_EXERCISE AIM:_
Once you reach the line that holds "The executable code" in the listing below, output it and every line after it through the line that holds "- [Mongoose](https://mongoosejs.com/docs/typescript.html)", word for word.

_RAW DATA:_

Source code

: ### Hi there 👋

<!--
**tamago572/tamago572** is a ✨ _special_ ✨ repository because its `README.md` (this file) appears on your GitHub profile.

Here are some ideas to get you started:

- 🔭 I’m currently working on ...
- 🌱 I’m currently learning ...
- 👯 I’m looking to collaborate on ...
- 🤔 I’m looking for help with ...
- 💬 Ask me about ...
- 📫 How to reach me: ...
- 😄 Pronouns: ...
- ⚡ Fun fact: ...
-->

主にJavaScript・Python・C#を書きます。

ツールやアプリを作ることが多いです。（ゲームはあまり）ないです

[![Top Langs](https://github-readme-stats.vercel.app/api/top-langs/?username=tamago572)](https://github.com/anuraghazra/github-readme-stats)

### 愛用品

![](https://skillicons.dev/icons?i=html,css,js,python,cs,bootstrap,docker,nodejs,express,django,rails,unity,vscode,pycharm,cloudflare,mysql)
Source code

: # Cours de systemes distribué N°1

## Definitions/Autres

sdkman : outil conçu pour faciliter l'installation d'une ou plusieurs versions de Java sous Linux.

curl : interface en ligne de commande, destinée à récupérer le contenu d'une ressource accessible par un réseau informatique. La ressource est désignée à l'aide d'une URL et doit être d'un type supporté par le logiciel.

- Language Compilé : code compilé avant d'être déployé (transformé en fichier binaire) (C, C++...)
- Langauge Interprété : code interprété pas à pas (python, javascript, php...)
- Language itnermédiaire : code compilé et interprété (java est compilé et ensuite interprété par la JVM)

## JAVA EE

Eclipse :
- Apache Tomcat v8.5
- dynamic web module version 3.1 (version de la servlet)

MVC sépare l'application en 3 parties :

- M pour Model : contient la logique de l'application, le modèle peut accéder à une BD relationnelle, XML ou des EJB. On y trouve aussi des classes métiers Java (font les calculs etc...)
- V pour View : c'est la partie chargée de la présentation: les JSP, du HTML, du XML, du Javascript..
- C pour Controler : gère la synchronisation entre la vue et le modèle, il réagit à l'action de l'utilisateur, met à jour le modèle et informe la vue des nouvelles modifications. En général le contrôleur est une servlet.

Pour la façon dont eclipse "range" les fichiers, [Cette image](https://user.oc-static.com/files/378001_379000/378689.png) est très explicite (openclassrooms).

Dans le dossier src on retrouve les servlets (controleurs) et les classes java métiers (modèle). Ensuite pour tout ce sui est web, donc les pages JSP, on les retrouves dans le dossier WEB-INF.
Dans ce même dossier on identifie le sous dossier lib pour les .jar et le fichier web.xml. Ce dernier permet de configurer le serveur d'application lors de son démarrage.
...
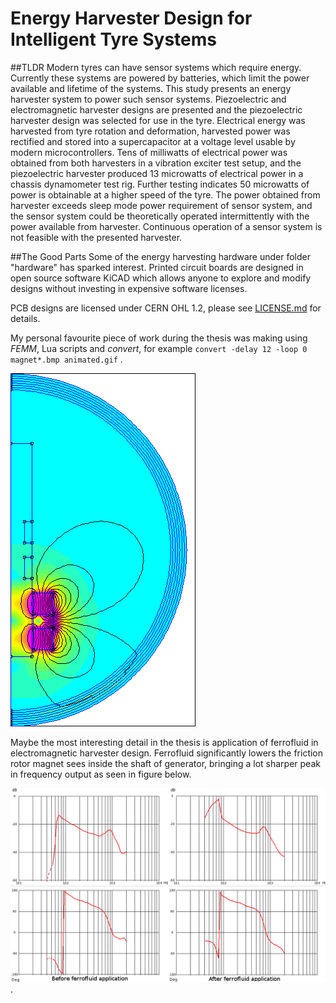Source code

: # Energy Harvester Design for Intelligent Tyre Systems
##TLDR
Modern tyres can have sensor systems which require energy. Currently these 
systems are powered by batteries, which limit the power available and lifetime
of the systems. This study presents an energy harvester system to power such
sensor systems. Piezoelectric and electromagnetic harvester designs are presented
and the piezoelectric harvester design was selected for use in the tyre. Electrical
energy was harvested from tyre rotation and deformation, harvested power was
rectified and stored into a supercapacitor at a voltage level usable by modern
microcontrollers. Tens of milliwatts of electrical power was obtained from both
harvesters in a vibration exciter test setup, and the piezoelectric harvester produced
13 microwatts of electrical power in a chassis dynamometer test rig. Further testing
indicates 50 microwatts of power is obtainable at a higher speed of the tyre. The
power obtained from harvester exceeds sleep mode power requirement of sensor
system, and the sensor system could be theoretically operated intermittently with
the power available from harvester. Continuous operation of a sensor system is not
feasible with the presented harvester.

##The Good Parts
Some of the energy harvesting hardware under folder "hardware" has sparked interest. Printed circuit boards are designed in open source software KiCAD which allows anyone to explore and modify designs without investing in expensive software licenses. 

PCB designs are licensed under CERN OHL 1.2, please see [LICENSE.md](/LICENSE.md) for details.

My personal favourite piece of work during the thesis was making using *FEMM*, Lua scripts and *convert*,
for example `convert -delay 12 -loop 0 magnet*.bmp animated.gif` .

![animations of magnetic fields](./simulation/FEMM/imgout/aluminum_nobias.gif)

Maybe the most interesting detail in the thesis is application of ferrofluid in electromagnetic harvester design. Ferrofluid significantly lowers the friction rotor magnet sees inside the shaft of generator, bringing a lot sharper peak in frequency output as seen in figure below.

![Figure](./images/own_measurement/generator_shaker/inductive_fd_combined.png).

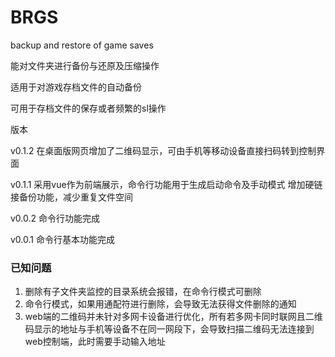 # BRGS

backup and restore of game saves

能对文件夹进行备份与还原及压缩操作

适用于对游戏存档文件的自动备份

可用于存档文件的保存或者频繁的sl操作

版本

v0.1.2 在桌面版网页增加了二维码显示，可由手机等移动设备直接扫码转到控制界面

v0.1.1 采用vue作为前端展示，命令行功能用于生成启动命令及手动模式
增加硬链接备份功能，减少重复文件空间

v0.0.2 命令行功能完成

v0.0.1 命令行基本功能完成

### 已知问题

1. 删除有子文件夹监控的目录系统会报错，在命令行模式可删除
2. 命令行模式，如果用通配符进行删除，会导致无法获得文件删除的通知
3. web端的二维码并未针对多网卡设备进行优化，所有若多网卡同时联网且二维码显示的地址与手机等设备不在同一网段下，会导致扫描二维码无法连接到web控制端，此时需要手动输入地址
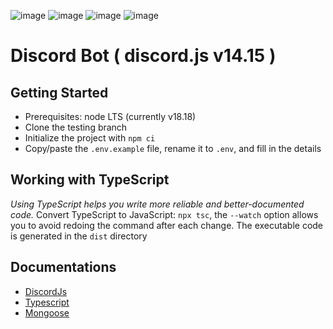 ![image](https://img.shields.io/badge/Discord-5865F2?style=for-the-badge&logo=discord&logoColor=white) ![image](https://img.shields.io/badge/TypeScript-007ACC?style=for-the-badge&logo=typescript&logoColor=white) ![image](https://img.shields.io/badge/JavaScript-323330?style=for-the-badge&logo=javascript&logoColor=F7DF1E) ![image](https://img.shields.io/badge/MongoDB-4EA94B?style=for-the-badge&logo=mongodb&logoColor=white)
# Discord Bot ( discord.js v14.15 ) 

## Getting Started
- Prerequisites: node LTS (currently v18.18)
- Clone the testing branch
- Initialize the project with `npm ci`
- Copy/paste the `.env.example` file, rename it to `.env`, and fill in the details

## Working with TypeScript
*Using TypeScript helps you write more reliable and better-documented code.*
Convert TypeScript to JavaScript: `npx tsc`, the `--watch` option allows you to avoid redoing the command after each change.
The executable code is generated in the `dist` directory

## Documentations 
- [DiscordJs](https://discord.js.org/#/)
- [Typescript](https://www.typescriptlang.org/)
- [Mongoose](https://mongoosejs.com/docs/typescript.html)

_EXERCISE OUTPUT:_
The executable code is generated in the `dist` directory

## Documentations 
- [DiscordJs](https://discord.js.org/#/)
- [Typescript](https://www.typescriptlang.org/)
- [Mongoose](https://mongoosejs.com/docs/typescript.html)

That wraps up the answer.